> **TASK GOAL**: Lines of the listing below that contain the string "instances" are to be returned.

__________

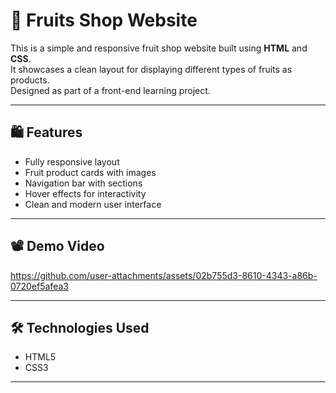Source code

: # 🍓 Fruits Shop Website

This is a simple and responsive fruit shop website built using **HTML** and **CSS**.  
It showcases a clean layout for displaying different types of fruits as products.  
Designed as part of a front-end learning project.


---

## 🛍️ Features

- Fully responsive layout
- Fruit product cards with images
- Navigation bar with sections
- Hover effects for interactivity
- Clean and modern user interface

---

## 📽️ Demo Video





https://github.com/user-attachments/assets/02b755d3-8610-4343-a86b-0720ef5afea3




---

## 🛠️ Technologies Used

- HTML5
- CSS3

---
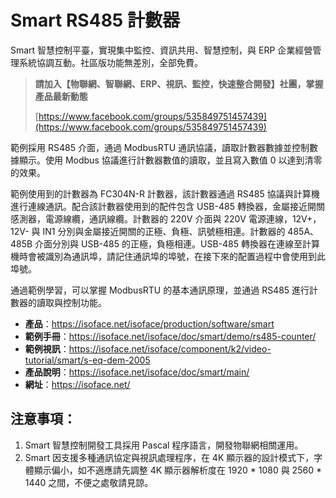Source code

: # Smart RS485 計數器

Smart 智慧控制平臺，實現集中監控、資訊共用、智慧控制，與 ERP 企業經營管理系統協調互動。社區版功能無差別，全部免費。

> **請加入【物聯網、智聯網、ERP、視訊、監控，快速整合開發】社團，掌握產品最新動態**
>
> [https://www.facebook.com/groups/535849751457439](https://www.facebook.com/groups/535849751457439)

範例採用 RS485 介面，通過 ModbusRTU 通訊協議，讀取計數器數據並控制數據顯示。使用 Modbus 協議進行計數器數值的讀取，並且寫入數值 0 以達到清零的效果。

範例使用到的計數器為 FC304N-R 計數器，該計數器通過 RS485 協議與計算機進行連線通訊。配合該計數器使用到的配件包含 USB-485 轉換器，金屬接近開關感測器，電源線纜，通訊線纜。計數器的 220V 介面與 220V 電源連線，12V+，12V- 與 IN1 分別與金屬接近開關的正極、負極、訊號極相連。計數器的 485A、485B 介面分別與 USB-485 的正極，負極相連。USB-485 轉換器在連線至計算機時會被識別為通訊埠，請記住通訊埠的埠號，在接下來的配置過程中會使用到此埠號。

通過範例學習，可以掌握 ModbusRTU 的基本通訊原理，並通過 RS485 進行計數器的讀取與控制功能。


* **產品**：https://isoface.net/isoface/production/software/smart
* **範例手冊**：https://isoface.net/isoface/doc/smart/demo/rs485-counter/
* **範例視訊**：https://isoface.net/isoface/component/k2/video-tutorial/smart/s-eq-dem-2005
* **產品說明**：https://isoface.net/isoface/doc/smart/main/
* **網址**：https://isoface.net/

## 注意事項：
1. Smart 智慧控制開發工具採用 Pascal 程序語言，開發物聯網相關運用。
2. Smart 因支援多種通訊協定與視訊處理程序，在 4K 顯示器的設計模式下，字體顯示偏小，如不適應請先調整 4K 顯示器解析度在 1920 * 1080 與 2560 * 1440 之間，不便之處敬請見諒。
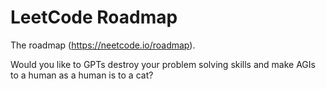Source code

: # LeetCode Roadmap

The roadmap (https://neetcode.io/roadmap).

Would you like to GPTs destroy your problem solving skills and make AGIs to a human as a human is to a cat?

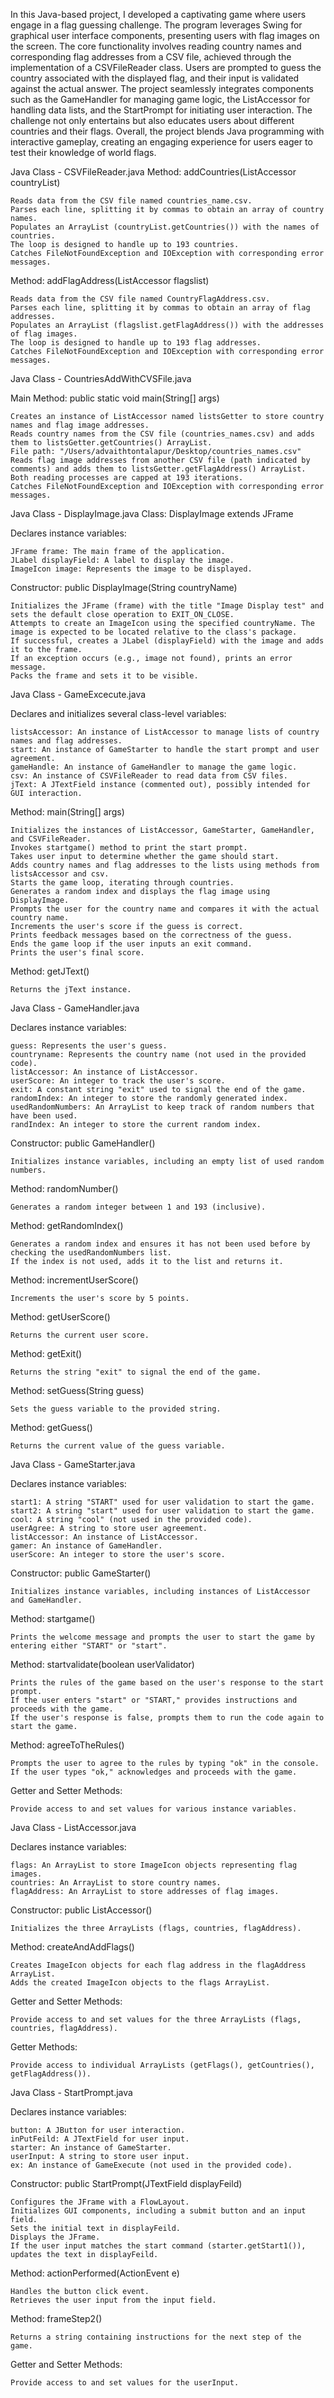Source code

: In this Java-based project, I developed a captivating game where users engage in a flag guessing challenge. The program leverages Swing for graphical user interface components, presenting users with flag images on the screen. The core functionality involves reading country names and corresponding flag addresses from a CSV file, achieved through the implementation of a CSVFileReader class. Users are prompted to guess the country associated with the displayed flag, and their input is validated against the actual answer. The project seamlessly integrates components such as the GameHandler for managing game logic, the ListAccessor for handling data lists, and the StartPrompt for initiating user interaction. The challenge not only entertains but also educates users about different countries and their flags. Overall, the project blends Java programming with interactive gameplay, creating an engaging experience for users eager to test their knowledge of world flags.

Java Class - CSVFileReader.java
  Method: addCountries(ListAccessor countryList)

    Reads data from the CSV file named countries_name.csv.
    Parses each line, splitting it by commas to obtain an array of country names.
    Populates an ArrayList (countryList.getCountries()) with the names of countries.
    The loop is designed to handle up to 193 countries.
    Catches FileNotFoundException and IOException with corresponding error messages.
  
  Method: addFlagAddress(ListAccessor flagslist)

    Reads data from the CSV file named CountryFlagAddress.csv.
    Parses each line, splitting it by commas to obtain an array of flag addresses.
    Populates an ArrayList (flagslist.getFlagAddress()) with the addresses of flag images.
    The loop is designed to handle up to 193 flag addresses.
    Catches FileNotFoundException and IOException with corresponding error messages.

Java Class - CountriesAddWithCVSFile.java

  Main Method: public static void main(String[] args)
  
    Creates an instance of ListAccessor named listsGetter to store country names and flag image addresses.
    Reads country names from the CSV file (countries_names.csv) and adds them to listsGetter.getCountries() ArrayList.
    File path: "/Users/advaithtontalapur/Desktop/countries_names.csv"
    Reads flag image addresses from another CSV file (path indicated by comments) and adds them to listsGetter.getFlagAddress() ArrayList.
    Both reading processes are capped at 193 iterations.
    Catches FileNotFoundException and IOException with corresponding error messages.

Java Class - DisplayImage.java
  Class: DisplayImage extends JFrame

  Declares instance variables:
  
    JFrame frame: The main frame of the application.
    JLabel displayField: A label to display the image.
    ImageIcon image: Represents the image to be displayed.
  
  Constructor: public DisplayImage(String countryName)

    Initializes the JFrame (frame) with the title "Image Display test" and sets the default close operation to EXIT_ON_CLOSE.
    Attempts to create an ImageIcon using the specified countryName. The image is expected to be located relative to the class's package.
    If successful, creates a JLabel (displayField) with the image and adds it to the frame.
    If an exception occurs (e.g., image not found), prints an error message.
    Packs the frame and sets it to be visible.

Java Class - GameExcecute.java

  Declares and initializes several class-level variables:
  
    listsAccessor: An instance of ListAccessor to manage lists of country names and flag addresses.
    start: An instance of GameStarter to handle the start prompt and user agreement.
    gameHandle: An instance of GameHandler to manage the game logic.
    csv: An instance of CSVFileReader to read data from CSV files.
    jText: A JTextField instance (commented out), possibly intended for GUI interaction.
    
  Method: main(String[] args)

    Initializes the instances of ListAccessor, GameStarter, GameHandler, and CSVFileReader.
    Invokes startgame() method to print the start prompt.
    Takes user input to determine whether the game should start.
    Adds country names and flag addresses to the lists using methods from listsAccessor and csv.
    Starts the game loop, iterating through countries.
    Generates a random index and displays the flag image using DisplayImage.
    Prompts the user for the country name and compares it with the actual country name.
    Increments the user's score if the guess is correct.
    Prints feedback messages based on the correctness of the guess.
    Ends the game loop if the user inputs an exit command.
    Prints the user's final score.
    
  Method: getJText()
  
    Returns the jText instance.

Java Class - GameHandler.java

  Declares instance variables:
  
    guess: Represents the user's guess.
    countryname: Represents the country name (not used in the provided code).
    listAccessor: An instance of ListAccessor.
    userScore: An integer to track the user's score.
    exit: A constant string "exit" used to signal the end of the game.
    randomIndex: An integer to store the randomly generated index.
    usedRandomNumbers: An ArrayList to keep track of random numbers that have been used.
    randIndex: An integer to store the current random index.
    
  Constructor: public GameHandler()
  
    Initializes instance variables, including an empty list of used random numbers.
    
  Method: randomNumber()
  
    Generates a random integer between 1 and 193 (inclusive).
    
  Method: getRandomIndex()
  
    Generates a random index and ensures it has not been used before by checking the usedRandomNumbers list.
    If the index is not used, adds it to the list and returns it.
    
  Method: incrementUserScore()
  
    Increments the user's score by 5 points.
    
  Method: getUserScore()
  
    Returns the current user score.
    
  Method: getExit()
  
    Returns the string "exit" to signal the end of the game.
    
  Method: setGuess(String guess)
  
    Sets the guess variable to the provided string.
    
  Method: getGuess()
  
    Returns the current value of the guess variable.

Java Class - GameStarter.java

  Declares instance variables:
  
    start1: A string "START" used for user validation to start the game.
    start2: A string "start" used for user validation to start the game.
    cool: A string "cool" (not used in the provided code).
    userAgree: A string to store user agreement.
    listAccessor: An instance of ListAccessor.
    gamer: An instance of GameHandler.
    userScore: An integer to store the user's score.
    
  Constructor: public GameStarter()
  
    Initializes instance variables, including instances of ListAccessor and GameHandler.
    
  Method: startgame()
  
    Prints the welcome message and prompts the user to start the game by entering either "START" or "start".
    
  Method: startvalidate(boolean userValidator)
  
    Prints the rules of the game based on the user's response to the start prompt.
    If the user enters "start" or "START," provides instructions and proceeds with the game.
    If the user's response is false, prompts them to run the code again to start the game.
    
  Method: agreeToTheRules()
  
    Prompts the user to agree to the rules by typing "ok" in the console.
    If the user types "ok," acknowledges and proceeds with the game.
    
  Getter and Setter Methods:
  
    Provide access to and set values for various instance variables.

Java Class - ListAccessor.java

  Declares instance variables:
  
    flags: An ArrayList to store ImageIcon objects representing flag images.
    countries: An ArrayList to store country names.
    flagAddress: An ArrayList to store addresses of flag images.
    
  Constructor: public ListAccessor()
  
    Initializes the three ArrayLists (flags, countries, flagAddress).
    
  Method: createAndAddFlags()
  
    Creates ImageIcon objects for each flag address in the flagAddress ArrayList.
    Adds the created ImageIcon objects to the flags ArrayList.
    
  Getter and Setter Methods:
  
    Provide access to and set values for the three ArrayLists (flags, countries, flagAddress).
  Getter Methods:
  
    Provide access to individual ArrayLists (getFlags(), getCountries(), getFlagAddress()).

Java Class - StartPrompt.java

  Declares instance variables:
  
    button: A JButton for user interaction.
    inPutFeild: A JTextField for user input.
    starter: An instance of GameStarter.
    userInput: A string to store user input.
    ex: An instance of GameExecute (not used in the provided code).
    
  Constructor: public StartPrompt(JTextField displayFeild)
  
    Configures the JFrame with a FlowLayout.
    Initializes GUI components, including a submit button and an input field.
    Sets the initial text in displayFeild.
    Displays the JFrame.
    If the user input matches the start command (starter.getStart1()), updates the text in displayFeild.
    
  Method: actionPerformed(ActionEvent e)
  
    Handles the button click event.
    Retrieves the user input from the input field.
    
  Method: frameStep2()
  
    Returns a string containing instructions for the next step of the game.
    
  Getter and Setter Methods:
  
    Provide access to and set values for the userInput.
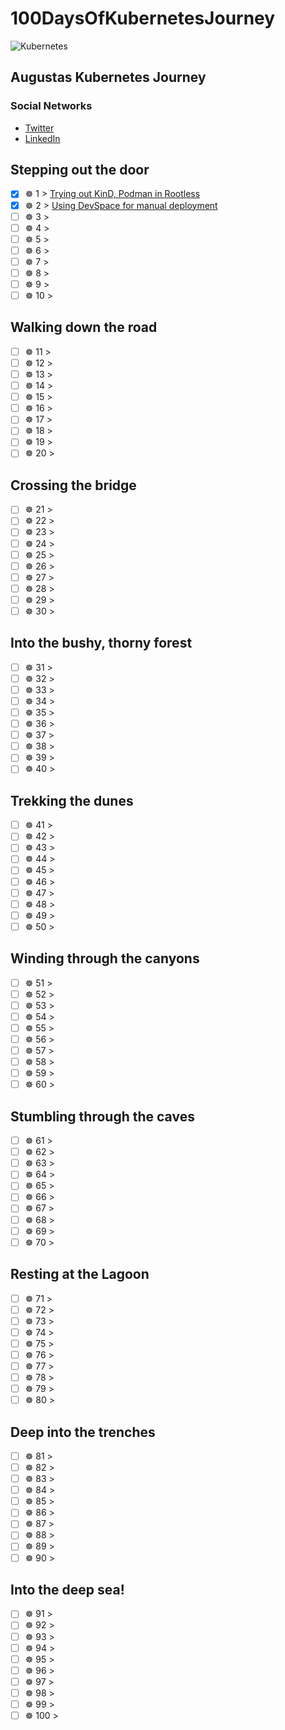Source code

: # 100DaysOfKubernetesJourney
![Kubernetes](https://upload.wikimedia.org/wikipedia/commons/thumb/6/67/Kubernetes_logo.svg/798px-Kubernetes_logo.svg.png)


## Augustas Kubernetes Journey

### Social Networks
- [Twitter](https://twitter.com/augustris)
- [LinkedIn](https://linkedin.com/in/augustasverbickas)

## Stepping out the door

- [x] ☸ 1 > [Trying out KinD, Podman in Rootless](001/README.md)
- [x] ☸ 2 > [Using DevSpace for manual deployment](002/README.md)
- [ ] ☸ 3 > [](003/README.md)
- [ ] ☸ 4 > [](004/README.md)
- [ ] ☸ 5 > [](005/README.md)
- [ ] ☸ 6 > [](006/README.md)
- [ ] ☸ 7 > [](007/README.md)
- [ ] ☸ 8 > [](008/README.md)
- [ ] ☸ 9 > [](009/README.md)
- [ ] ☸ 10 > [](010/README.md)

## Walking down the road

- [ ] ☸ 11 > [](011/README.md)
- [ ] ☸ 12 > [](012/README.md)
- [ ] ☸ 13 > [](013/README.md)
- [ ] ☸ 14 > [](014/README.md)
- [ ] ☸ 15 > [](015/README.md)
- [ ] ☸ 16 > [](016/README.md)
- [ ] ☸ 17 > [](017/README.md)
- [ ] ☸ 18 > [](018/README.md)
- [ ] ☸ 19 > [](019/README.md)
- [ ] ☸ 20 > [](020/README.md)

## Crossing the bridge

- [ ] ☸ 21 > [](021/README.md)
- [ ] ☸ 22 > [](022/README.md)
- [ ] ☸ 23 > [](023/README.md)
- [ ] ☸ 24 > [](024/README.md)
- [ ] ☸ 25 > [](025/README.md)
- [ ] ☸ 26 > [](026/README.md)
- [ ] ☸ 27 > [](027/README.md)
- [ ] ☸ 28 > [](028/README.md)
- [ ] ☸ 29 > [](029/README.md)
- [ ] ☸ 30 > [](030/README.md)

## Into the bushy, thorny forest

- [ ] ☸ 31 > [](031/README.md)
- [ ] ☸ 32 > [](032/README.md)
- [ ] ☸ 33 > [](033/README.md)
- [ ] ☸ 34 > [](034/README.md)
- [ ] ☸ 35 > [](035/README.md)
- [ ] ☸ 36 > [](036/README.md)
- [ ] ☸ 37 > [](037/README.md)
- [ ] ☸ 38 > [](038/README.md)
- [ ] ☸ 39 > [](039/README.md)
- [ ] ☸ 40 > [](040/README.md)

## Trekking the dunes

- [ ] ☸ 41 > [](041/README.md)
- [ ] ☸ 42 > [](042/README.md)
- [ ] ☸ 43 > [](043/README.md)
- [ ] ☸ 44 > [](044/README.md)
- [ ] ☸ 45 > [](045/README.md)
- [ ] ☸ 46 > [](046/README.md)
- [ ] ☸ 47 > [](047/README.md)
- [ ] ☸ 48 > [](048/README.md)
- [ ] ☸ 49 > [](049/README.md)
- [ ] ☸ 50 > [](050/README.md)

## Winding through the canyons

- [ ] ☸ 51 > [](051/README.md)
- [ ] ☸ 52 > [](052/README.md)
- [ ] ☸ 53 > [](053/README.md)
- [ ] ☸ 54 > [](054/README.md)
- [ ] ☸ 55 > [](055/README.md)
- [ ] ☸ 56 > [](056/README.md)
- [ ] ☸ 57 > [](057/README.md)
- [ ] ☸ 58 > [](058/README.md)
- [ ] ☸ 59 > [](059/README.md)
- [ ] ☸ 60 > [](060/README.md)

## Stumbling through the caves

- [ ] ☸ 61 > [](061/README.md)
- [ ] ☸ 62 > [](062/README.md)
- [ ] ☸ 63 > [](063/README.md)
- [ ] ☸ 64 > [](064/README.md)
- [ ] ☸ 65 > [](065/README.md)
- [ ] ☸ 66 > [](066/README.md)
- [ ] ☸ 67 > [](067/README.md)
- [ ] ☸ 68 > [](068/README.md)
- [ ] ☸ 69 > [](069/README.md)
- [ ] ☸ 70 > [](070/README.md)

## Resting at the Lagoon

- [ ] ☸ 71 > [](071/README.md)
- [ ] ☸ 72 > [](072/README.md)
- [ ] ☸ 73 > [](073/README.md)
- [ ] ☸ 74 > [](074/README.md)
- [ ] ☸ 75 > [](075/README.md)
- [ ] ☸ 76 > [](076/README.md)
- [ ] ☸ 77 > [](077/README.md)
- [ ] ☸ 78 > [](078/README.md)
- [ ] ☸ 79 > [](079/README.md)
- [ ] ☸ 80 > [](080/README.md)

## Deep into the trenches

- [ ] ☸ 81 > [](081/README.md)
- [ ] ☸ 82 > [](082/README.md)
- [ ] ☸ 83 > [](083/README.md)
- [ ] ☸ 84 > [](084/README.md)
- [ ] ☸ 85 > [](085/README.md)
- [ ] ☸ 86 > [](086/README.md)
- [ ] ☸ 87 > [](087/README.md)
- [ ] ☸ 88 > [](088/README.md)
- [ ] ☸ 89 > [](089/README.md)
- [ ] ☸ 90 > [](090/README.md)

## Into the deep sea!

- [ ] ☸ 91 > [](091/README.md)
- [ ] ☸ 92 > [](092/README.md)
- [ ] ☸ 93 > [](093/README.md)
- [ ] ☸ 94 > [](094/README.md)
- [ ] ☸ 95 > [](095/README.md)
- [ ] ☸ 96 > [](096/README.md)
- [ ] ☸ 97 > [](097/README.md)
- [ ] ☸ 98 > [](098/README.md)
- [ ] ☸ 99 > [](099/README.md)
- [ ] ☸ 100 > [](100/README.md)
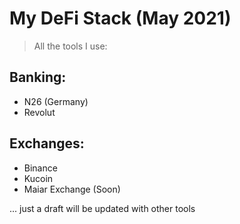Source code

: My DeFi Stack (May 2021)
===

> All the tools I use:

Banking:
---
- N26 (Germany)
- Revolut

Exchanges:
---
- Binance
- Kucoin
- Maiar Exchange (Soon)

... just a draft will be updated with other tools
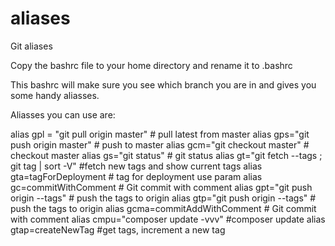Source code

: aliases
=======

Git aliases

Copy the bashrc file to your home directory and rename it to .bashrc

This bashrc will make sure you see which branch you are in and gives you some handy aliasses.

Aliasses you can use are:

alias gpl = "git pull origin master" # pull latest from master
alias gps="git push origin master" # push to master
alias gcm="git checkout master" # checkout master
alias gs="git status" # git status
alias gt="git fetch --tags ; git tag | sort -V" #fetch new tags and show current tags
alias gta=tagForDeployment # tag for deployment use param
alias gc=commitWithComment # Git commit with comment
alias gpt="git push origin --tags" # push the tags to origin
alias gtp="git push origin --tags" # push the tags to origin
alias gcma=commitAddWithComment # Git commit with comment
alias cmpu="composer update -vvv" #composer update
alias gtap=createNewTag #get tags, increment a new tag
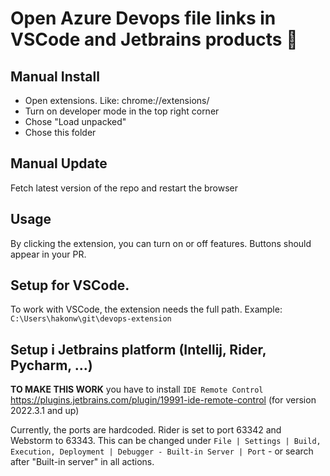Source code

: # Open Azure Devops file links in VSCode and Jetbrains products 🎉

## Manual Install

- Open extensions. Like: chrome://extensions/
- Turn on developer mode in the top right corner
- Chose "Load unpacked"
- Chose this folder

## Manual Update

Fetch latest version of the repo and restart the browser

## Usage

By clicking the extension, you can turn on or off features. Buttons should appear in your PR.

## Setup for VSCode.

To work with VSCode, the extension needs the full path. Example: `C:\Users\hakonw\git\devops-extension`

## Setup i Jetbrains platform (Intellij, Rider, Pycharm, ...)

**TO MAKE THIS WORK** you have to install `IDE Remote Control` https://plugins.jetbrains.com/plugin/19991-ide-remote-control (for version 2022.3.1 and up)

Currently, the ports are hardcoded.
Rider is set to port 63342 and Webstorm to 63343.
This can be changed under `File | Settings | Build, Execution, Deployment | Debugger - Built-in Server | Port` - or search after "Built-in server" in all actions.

__________

> **YOUR SOLUTION**:
    Initializes the instances of ListAccessor, GameStarter, GameHandler, and CSVFileReader.
    Initializes instance variables, including instances of ListAccessor and GameHandler.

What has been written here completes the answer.